I always did intend to leave before summer’s end. I have resided here nearly three months, my work on the Book of Conach is done, and it remains for me only to make my excuses to my host and take to the road.

Still, I will be sorry to say goodbye to these people, and will not soon forget them. My fondness for them is however not greater than my desire to be in or near Edinburgh − that is, to be in a place somewhat more touched by civilisation than Glen Conach ever can be, and having more to amuse a man of my intellect than this house, despite its library, ever can possess. I am, moreover, highly uncertain how much longer my present relations with Jessie can be sustained without leading to one of several falls, all unfortunate: either she falls in love with me again and I am obliged to be cruel to her; or I fall so out of favour with her that she denounces me for the villain I am; or she falls victim to a common female indisposition and I am obliged to marry her; or we are discovered hypothesising and I am felled, beaten, murdered or eaten − or some combination of these − on the orders of her father. Any of these eventualities would be undesirable. On the other hand, if I go within the next week, the least damage will be done to me, to Jessie and to her honour. It is plain to me that, as things stand between us, I will not break her heart, since I am clearly not the first to have toyed with her affections or engaged her in scientific investigations. She will be very angry at first, especially as I will have to leave without saying farewell, but I do not think she will regret my going, indeed may even be glad of it. I will not be here, of course, to see if I am right.

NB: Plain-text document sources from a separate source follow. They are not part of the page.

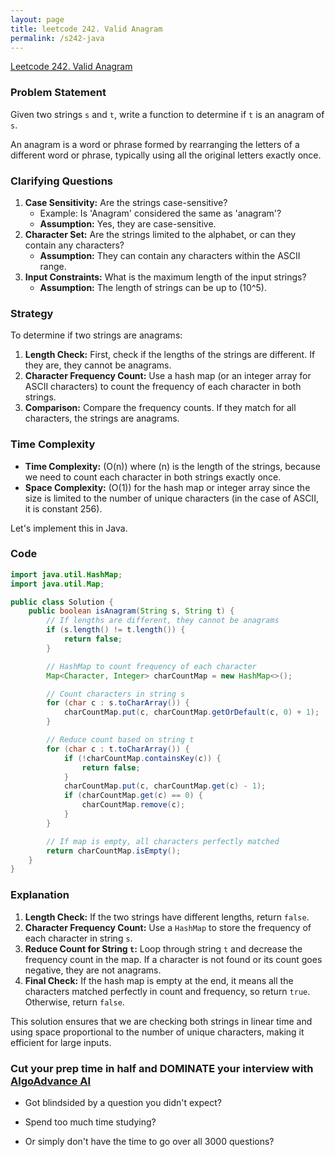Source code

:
 ```yaml
---
layout: page
title: leetcode 242. Valid Anagram
permalink: /s242-java
---
```

[Leetcode 242. Valid Anagram](https://algoadvance.github.io/algoadvance/l242)
### Problem Statement

Given two strings `s` and `t`, write a function to determine if `t` is an anagram of `s`.

An anagram is a word or phrase formed by rearranging the letters of a different word or phrase, typically using all the original letters exactly once.

### Clarifying Questions

1. **Case Sensitivity:** Are the strings case-sensitive? 
   - Example: Is 'Anagram' considered the same as 'anagram'?
   - **Assumption:** Yes, they are case-sensitive.
2. **Character Set:** Are the strings limited to the alphabet, or can they contain any characters?
   - **Assumption:** They can contain any characters within the ASCII range.
3. **Input Constraints:** What is the maximum length of the input strings?
   - **Assumption:** The length of strings can be up to \(10^5\).

### Strategy

To determine if two strings are anagrams:

1. **Length Check:** First, check if the lengths of the strings are different. If they are, they cannot be anagrams.
2. **Character Frequency Count:** Use a hash map (or an integer array for ASCII characters) to count the frequency of each character in both strings.
3. **Comparison:** Compare the frequency counts. If they match for all characters, the strings are anagrams.

### Time Complexity

- **Time Complexity:** \(O(n)\) where \(n\) is the length of the strings, because we need to count each character in both strings exactly once.
- **Space Complexity:** \(O(1)\) for the hash map or integer array since the size is limited to the number of unique characters (in the case of ASCII, it is constant 256).

Let's implement this in Java.

### Code

```java
import java.util.HashMap;
import java.util.Map;

public class Solution {
    public boolean isAnagram(String s, String t) {
        // If lengths are different, they cannot be anagrams
        if (s.length() != t.length()) {
            return false;
        }

        // HashMap to count frequency of each character
        Map<Character, Integer> charCountMap = new HashMap<>();

        // Count characters in string s
        for (char c : s.toCharArray()) {
            charCountMap.put(c, charCountMap.getOrDefault(c, 0) + 1);
        }

        // Reduce count based on string t
        for (char c : t.toCharArray()) {
            if (!charCountMap.containsKey(c)) {
                return false;
            }
            charCountMap.put(c, charCountMap.get(c) - 1);
            if (charCountMap.get(c) == 0) {
                charCountMap.remove(c);
            }
        }

        // If map is empty, all characters perfectly matched
        return charCountMap.isEmpty();
    }
}
```

### Explanation

1. **Length Check:** If the two strings have different lengths, return `false`.
2. **Character Frequency Count:** Use a `HashMap` to store the frequency of each character in string `s`.
3. **Reduce Count for String `t`:** Loop through string `t` and decrease the frequency count in the map. If a character is not found or its count goes negative, they are not anagrams.
4. **Final Check:** If the hash map is empty at the end, it means all the characters matched perfectly in count and frequency, so return `true`. Otherwise, return `false`.

This solution ensures that we are checking both strings in linear time and using space proportional to the number of unique characters, making it efficient for large inputs.


### Cut your prep time in half and DOMINATE your interview with [AlgoAdvance AI](https://algoAdvance.com)

- Got blindsided by a question you didn't expect?

- Spend too much time studying?

- Or simply don't have the time to go over all 3000 questions?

Saturday, 23rd September 1809

Another carrier was here from Forfar with, among other things, some copies of newspapers from the past fortnight. The reports are thin, yet seem to confirm that there has been a general retreat from the Dutch islands and that the bulk of the great force assembled has been brought back to England. We do not know whether the 42nd was involved in the siege of Flushing or in some other part of the campaign, and therefore have no indication of what dangers Captain Milne faced or what heroics he may have performed, and this ignorance causes the Baron much frustration. When the Baroness tells him that he must calm himself he becomes more impassioned still and has to go to the high park and work it out of himself with a yard or two of dyke. I must say, for a gentleman who claims to disdain that kind of labour he has a remarkable capacity for it.

Thursday, 28th September 1809

Jessie in a private moment this morning asked me if I was avoiding her by chance or design, and did I not wish to resume our acquaintance, as she would be able to receive me in another day or two? I made some exculpatory mumbles by which even I was not persuaded, and knew − know − that I must leave at once, for if I take her up again I dread what might be the outcome. I then told a downright lie, which was one concocted and intended for the Baron but which I suddenly thought could serve as well with his daughter.

‘Jessie,’ I said, ‘I beg your forgiveness if I am out of sorts. These last three nights I have been disturbed by a most unpleasant dream. My old mother, who ever since my father’s death has been an example to me of fortitude in the face of adversity, came to me in my sleep, pale and weeping, and when I asked her what was wrong she said that she was terrified that I would not be at her bedside in her last illness, nor bear her coffin to the grave. I remonstrated with her but she faded before my eyes.’

I said that I thought my sleeping mind must have been influenced by the story of the man who died alone far up the glen but, the dream having recurred on two successive nights, I was left with a great fear for the health of my mother, and this was what was preoccupying me. The fear was so strong that I felt I might have to go to her.

Jessie gave a kind of snort and said that in all the weeks I had been at the house I had not once mentioned my mother or her fortitude, and that she did not believe I put any more store in dreams than I did in old wives’ tales. Furthermore, I had been ‘out of sorts’ for a week. In short, she scoffed at the notion that I had had any such dream and said I was once again demonstrating disrespect for her intelligence. She then left in a state of dudgeon − whether that should be high, deep or great I am never sure − and I did not see her again until dinner, when she was very cool to everybody and hardly glanced at me. I cannot blame her − it was impetuous and stupid of me to try such an excuse on her at all.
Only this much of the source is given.